### RAW DATA:
=-=-=-=-=

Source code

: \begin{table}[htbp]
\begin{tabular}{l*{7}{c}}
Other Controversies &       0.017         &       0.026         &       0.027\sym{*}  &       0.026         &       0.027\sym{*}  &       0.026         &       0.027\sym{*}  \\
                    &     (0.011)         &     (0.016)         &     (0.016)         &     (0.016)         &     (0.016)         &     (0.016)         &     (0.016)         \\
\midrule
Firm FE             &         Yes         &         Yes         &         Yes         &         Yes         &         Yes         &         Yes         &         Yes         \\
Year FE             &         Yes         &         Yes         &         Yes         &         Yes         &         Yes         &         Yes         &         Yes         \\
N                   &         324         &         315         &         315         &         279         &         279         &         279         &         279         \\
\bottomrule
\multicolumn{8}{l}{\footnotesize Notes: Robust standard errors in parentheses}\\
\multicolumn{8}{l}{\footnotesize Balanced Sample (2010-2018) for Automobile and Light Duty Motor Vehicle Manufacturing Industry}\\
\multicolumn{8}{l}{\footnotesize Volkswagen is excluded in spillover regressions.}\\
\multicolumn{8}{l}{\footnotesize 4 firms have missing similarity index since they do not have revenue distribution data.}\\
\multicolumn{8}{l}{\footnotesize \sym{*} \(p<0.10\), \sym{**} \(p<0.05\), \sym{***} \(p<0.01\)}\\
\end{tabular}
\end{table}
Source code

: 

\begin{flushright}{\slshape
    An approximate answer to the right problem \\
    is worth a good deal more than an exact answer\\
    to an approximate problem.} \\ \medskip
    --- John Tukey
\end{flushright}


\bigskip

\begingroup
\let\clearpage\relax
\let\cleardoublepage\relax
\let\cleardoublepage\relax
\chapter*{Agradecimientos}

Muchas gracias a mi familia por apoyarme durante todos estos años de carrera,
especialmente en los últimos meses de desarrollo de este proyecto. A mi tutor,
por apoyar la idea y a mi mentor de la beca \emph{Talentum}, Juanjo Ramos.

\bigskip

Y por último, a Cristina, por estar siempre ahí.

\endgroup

=-=-=-=-=

### TASK ITEM:
Scan the records above for the string "approximate", then select every line that holds it.

### ANSWER SECTION:
    An approximate answer to the right problem \\
    to an approximate problem.} \\ \medskip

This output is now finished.